There’s an age-old debate that should be put quickly to bed, but the answer to that age-old question is a surly and politically correct, “it depends.”
That question is this:
Does showering or bathing use or conserve more water?
Or, put differently:
Is showering or bathing worse for the environment?
There are a number of key factors that play into this age-old debate, including–but certainly not limited to:
- The size of your tub. The bigger the tub, the more water will be required to fill it. Obvious yes, but for folks that don’t mind short showers and have a large tub, the answer may be clear.
- The level to which you fill said tub. If you’re comfortable taking a shallow bath in a small tub, good for you. You’re probably an anomaly, but at least you’re conservation-minded.
- The flow of your shower head. If you prefer showers over baths, you may be well-advised to swap out your shower head for something that does a better job at conserving the flow of water.
- The length of time you spend in the shower. When measuring the differences in water use between showers and baths, the length of time the water runs is perhaps the biggest differential. One thing is for certain, you are more likely to waste more water if you shave in the shower.

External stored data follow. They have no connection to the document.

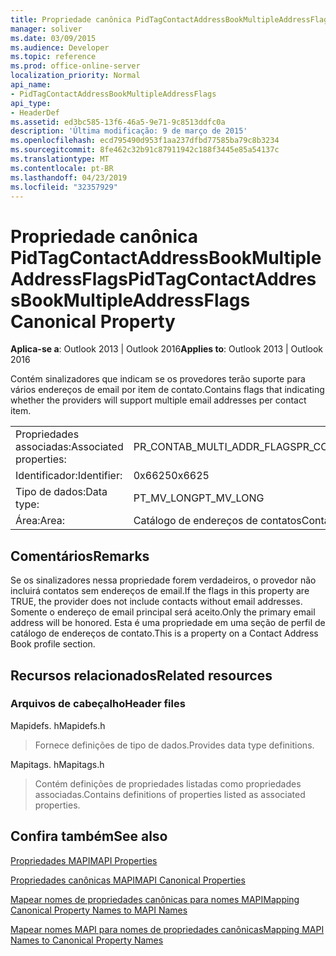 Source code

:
 ```yaml
---
title: Propriedade canônica PidTagContactAddressBookMultipleAddressFlags
manager: soliver
ms.date: 03/09/2015
ms.audience: Developer
ms.topic: reference
ms.prod: office-online-server
localization_priority: Normal
api_name:
- PidTagContactAddressBookMultipleAddressFlags
api_type:
- HeaderDef
ms.assetid: ed3bc585-13f6-46a5-9e71-9c8513ddfc0a
description: 'Última modificação: 9 de março de 2015'
ms.openlocfilehash: ecd795490d953f1aa237dfbd77585ba79c8b3234
ms.sourcegitcommit: 8fe462c32b91c87911942c188f3445e85a54137c
ms.translationtype: MT
ms.contentlocale: pt-BR
ms.lasthandoff: 04/23/2019
ms.locfileid: "32357929"
---
```

# <a name="pidtagcontactaddressbookmultipleaddressflags-canonical-property"></a><span data-ttu-id="ccad4-103">Propriedade canônica PidTagContactAddressBookMultipleAddressFlags</span><span class="sxs-lookup"><span data-stu-id="ccad4-103">PidTagContactAddressBookMultipleAddressFlags Canonical Property</span></span>

  
  
<span data-ttu-id="ccad4-104">**Aplica-se a**: Outlook 2013 | Outlook 2016</span><span class="sxs-lookup"><span data-stu-id="ccad4-104">**Applies to**: Outlook 2013 | Outlook 2016</span></span> 
  
<span data-ttu-id="ccad4-105">Contém sinalizadores que indicam se os provedores terão suporte para vários endereços de email por item de contato.</span><span class="sxs-lookup"><span data-stu-id="ccad4-105">Contains flags that indicating whether the providers will support multiple email addresses per contact item.</span></span>
  
|||
|:-----|:-----|
|<span data-ttu-id="ccad4-106">Propriedades associadas:</span><span class="sxs-lookup"><span data-stu-id="ccad4-106">Associated properties:</span></span>  <br/> |<span data-ttu-id="ccad4-107">PR_CONTAB_MULTI_ADDR_FLAGS</span><span class="sxs-lookup"><span data-stu-id="ccad4-107">PR_CONTAB_MULTI_ADDR_FLAGS</span></span>  <br/> |
|<span data-ttu-id="ccad4-108">Identificador:</span><span class="sxs-lookup"><span data-stu-id="ccad4-108">Identifier:</span></span>  <br/> |<span data-ttu-id="ccad4-109">0x6625</span><span class="sxs-lookup"><span data-stu-id="ccad4-109">0x6625</span></span>  <br/> |
|<span data-ttu-id="ccad4-110">Tipo de dados:</span><span class="sxs-lookup"><span data-stu-id="ccad4-110">Data type:</span></span>  <br/> |<span data-ttu-id="ccad4-111">PT_MV_LONG</span><span class="sxs-lookup"><span data-stu-id="ccad4-111">PT_MV_LONG</span></span>  <br/> |
|<span data-ttu-id="ccad4-112">Área:</span><span class="sxs-lookup"><span data-stu-id="ccad4-112">Area:</span></span>  <br/> |<span data-ttu-id="ccad4-113">Catálogo de endereços de contatos</span><span class="sxs-lookup"><span data-stu-id="ccad4-113">Contact address book</span></span>  <br/> |
   
## <a name="remarks"></a><span data-ttu-id="ccad4-114">Comentários</span><span class="sxs-lookup"><span data-stu-id="ccad4-114">Remarks</span></span>

<span data-ttu-id="ccad4-115">Se os sinalizadores nessa propriedade forem verdadeiros, o provedor não incluirá contatos sem endereços de email.</span><span class="sxs-lookup"><span data-stu-id="ccad4-115">If the flags in this property are TRUE, the provider does not include contacts without email addresses.</span></span> <span data-ttu-id="ccad4-116">Somente o endereço de email principal será aceito.</span><span class="sxs-lookup"><span data-stu-id="ccad4-116">Only the primary email address will be honored.</span></span> <span data-ttu-id="ccad4-117">Esta é uma propriedade em uma seção de perfil de catálogo de endereços de contato.</span><span class="sxs-lookup"><span data-stu-id="ccad4-117">This is a property on a Contact Address Book profile section.</span></span>
  
## <a name="related-resources"></a><span data-ttu-id="ccad4-118">Recursos relacionados</span><span class="sxs-lookup"><span data-stu-id="ccad4-118">Related resources</span></span>

### <a name="header-files"></a><span data-ttu-id="ccad4-119">Arquivos de cabeçalho</span><span class="sxs-lookup"><span data-stu-id="ccad4-119">Header files</span></span>

<span data-ttu-id="ccad4-120">Mapidefs. h</span><span class="sxs-lookup"><span data-stu-id="ccad4-120">Mapidefs.h</span></span>
  
> <span data-ttu-id="ccad4-121">Fornece definições de tipo de dados.</span><span class="sxs-lookup"><span data-stu-id="ccad4-121">Provides data type definitions.</span></span>
    
<span data-ttu-id="ccad4-122">Mapitags. h</span><span class="sxs-lookup"><span data-stu-id="ccad4-122">Mapitags.h</span></span>
  
> <span data-ttu-id="ccad4-123">Contém definições de propriedades listadas como propriedades associadas.</span><span class="sxs-lookup"><span data-stu-id="ccad4-123">Contains definitions of properties listed as associated properties.</span></span>
    
## <a name="see-also"></a><span data-ttu-id="ccad4-124">Confira também</span><span class="sxs-lookup"><span data-stu-id="ccad4-124">See also</span></span>



[<span data-ttu-id="ccad4-125">Propriedades MAPI</span><span class="sxs-lookup"><span data-stu-id="ccad4-125">MAPI Properties</span></span>](mapi-properties.md)
  
[<span data-ttu-id="ccad4-126">Propriedades canônicas MAPI</span><span class="sxs-lookup"><span data-stu-id="ccad4-126">MAPI Canonical Properties</span></span>](mapi-canonical-properties.md)
  
[<span data-ttu-id="ccad4-127">Mapear nomes de propriedades canônicas para nomes MAPI</span><span class="sxs-lookup"><span data-stu-id="ccad4-127">Mapping Canonical Property Names to MAPI Names</span></span>](mapping-canonical-property-names-to-mapi-names.md)
  
[<span data-ttu-id="ccad4-128">Mapear nomes MAPI para nomes de propriedades canônicas</span><span class="sxs-lookup"><span data-stu-id="ccad4-128">Mapping MAPI Names to Canonical Property Names</span></span>](mapping-mapi-names-to-canonical-property-names.md)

When you get down to the question as to which option is more harmful on the environment, you’re likely not making a logical guess. Whether one option wastes more water over another is purely speculative and will vary based on the above items. However, it is certain that if you like to take long, hot showers, you’re likely not a friend on the water conservation friendlies list of the EPA.
The next time you feel like relaxing, your best bet may be to draw a nice warm bath rather than spend 20 minutes in the shower. Unfortunately for you, however, shaving your legs in the tub may be akin to shaving them in the pool. One other consideration for showering over bathing is that you simply cannot pee in the tub like you can in the shower. Something to think about.